Problem statement
Starting at the first line of the material below and stopping after the line that includes "第三季 Blown Away", write the lines out again exactly. Drop any pictures.

┌─ Given data

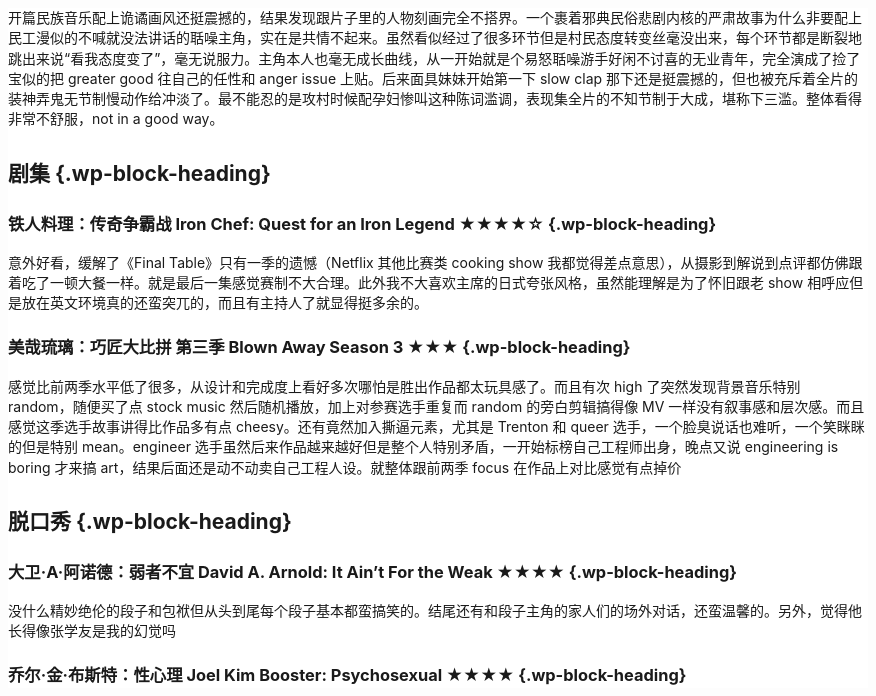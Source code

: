 开篇民族音乐配上诡谲画风还挺震撼的，结果发现跟片子里的人物刻画完全不搭界。一个裹着邪典民俗悲剧内核的严肃故事为什么非要配上民工漫似的不喊就没法讲话的聒噪主角，实在是共情不起来。虽然看似经过了很多环节但是村民态度转变丝毫没出来，每个环节都是断裂地跳出来说“看我态度变了”，毫无说服力。主角本人也毫无成长曲线，从一开始就是个易怒聒噪游手好闲不讨喜的无业青年，完全演成了捡了宝似的把 greater good 往自己的任性和 anger issue 上贴。后来面具妹妹开始第一下 slow clap 那下还是挺震撼的，但也被充斥着全片的装神弄鬼无节制慢动作给冲淡了。最不能忍的是攻村时候配孕妇惨叫这种陈词滥调，表现集全片的不知节制于大成，堪称下三滥。整体看得非常不舒服，not in a good way。

## <span class="ez-toc-section" id="%E5%89%A7%E9%9B%86"></span>剧集<span class="ez-toc-section-end"></span> {.wp-block-heading}

### <span class="ez-toc-section" id="%E9%93%81%E4%BA%BA%E6%96%99%E7%90%86%EF%BC%9A%E4%BC%A0%E5%A5%87%E4%BA%89%E9%9C%B8%E6%88%98_Iron_Chef_Quest_for_an_Iron_Legend_%E2%98%85%E2%98%85%E2%98%85%E2%98%85%E2%98%86"></span>铁人料理：传奇争霸战 Iron Chef: Quest for an Iron Legend ★★★★☆<span class="ez-toc-section-end"></span> {.wp-block-heading}

意外好看，缓解了《Final Table》只有一季的遗憾（Netflix 其他比赛类 cooking show 我都觉得差点意思），从摄影到解说到点评都仿佛跟着吃了一顿大餐一样。就是最后一集感觉赛制不大合理。此外我不大喜欢主席的日式夸张风格，虽然能理解是为了怀旧跟老 show 相呼应但是放在英文环境真的还蛮突兀的，而且有主持人了就显得挺多余的。

### <span class="ez-toc-section" id="%E7%BE%8E%E5%93%89%E7%90%89%E7%92%83%EF%BC%9A%E5%B7%A7%E5%8C%A0%E5%A4%A7%E6%AF%94%E6%8B%BC_%E7%AC%AC%E4%B8%89%E5%AD%A3_Blown_Away_Season_3_%E2%98%85%E2%98%85%E2%98%85"></span>美哉琉璃：巧匠大比拼 第三季 Blown Away Season 3 ★★★<span class="ez-toc-section-end"></span> {.wp-block-heading}

感觉比前两季水平低了很多，从设计和完成度上看好多次哪怕是胜出作品都太玩具感了。而且有次 high 了突然发现背景音乐特别 random，随便买了点 stock music 然后随机播放，加上对参赛选手重复而 random 的旁白剪辑搞得像 MV 一样没有叙事感和层次感。而且感觉这季选手故事讲得比作品多有点 cheesy。还有竟然加入撕逼元素，尤其是 Trenton 和 queer 选手，一个脸臭说话也难听，一个笑眯眯的但是特别 mean。engineer 选手虽然后来作品越来越好但是整个人特别矛盾，一开始标榜自己工程师出身，晚点又说 engineering is boring 才来搞 art，结果后面还是动不动卖自己工程人设。就整体跟前两季 focus 在作品上对比感觉有点掉价

## <span class="ez-toc-section" id="%E8%84%B1%E5%8F%A3%E7%A7%80"></span>脱口秀<span class="ez-toc-section-end"></span> {.wp-block-heading}

### <span class="ez-toc-section" id="%E5%A4%A7%E5%8D%AB%C2%B7A%C2%B7%E9%98%BF%E8%AF%BA%E5%BE%B7%EF%BC%9A%E5%BC%B1%E8%80%85%E4%B8%8D%E5%AE%9C_David_A_Arnold_It_Aint_For_the_Weak_%E2%98%85%E2%98%85%E2%98%85%E2%98%85"></span>大卫·A·阿诺德：弱者不宜 David A. Arnold: It Ain&#8217;t For the Weak ★★★★<span class="ez-toc-section-end"></span> {.wp-block-heading}

没什么精妙绝伦的段子和包袱但从头到尾每个段子基本都蛮搞笑的。结尾还有和段子主角的家人们的场外对话，还蛮温馨的。另外，觉得他长得像张学友是我的幻觉吗

### <span class="ez-toc-section" id="%E4%B9%94%E5%B0%94%C2%B7%E9%87%91%C2%B7%E5%B8%83%E6%96%AF%E7%89%B9%EF%BC%9A%E6%80%A7%E5%BF%83%E7%90%86_Joel_Kim_Booster_Psychosexual_%E2%98%85%E2%98%85%E2%98%85%E2%98%85"></span>乔尔·金·布斯特：性心理 Joel Kim Booster: Psychosexual ★★★★<span class="ez-toc-section-end"></span> {.wp-block-heading}
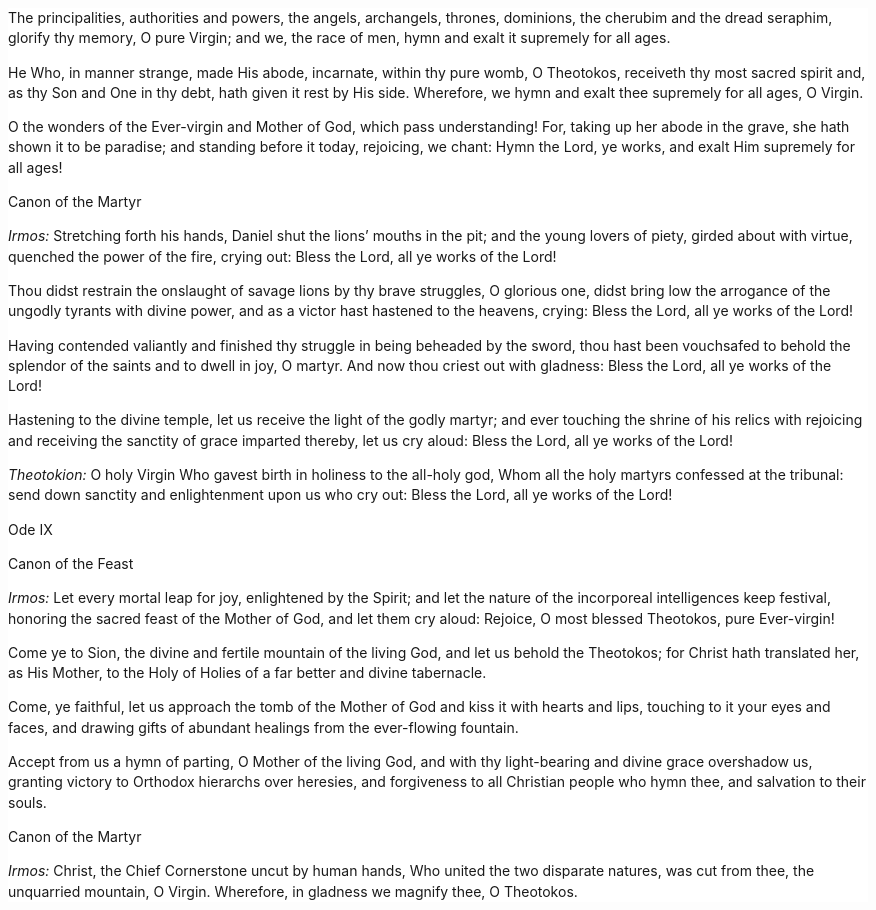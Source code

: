 The principalities, authorities and powers, the angels, archangels, thrones, dominions, the cherubim and the dread seraphim, glorify thy memory, O pure Virgin; and we, the race of men, hymn and exalt it supremely for all ages.

He Who, in manner strange, made His abode, incarnate, within thy pure womb, O Theotokos, receiveth thy most sacred spirit and, as thy Son and One in thy debt, hath given it rest by His side. Wherefore, we hymn and exalt thee supremely for all ages, O Virgin.

O the wonders of the Ever-virgin and Mother of God, which pass understanding! For, taking up her abode in the grave, she hath shown it to be paradise; and standing before it today, rejoicing, we chant: Hymn the Lord, ye works, and exalt Him supremely for all ages!

Canon of the Martyr

*Irmos:* Stretching forth his hands, Daniel shut the lions’ mouths in the pit; and the young lovers of piety, girded about with virtue, quenched the power of the fire, crying out: Bless the Lord, all ye works of the Lord!

Thou didst restrain the onslaught of savage lions by thy brave struggles, O glorious one, didst bring low the arrogance of the ungodly tyrants with divine power, and as a victor hast hastened to the heavens, crying: Bless the Lord, all ye works of the Lord!

Having contended valiantly and finished thy struggle in being beheaded by the sword, thou hast been vouchsafed to behold the splendor of the saints and to dwell in joy, O martyr. And now thou criest out with gladness: Bless the Lord, all ye works of the Lord!

Hastening to the divine temple, let us receive the light of the godly martyr; and ever touching the shrine of his relics with rejoicing and receiving the sanctity of grace imparted thereby, let us cry aloud: Bless the Lord, all ye works of the Lord!

*Theotokion:* O holy Virgin Who gavest birth in holiness to the all-holy god, Whom all the holy martyrs confessed at the tribunal: send down sanctity and enlightenment upon us who cry out: Bless the Lord, all ye works of the Lord!

Ode IX

Canon of the Feast

*Irmos:* Let every mortal leap for joy, enlightened by the Spirit; and let the nature of the incorporeal intelligences keep festival, honoring the sacred feast of the Mother of God, and let them cry aloud: Rejoice, O most blessed Theotokos, pure Ever-virgin!

Come ye to Sion, the divine and fertile mountain of the living God, and let us behold the Theotokos; for Christ hath translated her, as His Mother, to the Holy of Holies of a far better and divine tabernacle.

Come, ye faithful, let us approach the tomb of the Mother of God and kiss it with hearts and lips, touching to it your eyes and faces, and drawing gifts of abundant healings from the ever-flowing fountain.

Accept from us a hymn of parting, O Mother of the living God, and with thy light-bearing and divine grace overshadow us, granting victory to Orthodox hierarchs over heresies, and forgiveness to all Christian people who hymn thee, and salvation to their souls.

Canon of the Martyr

*Irmos:* Christ, the Chief Cornerstone uncut by human hands, Who united the two disparate natures, was cut from thee, the unquarried mountain, O Virgin. Wherefore, in gladness we magnify thee, O Theotokos.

└─

Solution to this problem
Source code

: 开篇民族音乐配上诡谲画风还挺震撼的，结果发现跟片子里的人物刻画完全不搭界。一个裹着邪典民俗悲剧内核的严肃故事为什么非要配上民工漫似的不喊就没法讲话的聒噪主角，实在是共情不起来。虽然看似经过了很多环节但是村民态度转变丝毫没出来，每个环节都是断裂地跳出来说“看我态度变了”，毫无说服力。主角本人也毫无成长曲线，从一开始就是个易怒聒噪游手好闲不讨喜的无业青年，完全演成了捡了宝似的把 greater good 往自己的任性和 anger issue 上贴。后来面具妹妹开始第一下 slow clap 那下还是挺震撼的，但也被充斥着全片的装神弄鬼无节制慢动作给冲淡了。最不能忍的是攻村时候配孕妇惨叫这种陈词滥调，表现集全片的不知节制于大成，堪称下三滥。整体看得非常不舒服，not in a good way。

## <span class="ez-toc-section" id="%E5%89%A7%E9%9B%86"></span>剧集<span class="ez-toc-section-end"></span> {.wp-block-heading}

### <span class="ez-toc-section" id="%E9%93%81%E4%BA%BA%E6%96%99%E7%90%86%EF%BC%9A%E4%BC%A0%E5%A5%87%E4%BA%89%E9%9C%B8%E6%88%98_Iron_Chef_Quest_for_an_Iron_Legend_%E2%98%85%E2%98%85%E2%98%85%E2%98%85%E2%98%86"></span>铁人料理：传奇争霸战 Iron Chef: Quest for an Iron Legend ★★★★☆<span class="ez-toc-section-end"></span> {.wp-block-heading}

意外好看，缓解了《Final Table》只有一季的遗憾（Netflix 其他比赛类 cooking show 我都觉得差点意思），从摄影到解说到点评都仿佛跟着吃了一顿大餐一样。就是最后一集感觉赛制不大合理。此外我不大喜欢主席的日式夸张风格，虽然能理解是为了怀旧跟老 show 相呼应但是放在英文环境真的还蛮突兀的，而且有主持人了就显得挺多余的。

### <span class="ez-toc-section" id="%E7%BE%8E%E5%93%89%E7%90%89%E7%92%83%EF%BC%9A%E5%B7%A7%E5%8C%A0%E5%A4%A7%E6%AF%94%E6%8B%BC_%E7%AC%AC%E4%B8%89%E5%AD%A3_Blown_Away_Season_3_%E2%98%85%E2%98%85%E2%98%85"></span>美哉琉璃：巧匠大比拼 第三季 Blown Away Season 3 ★★★<span class="ez-toc-section-end"></span> {.wp-block-heading}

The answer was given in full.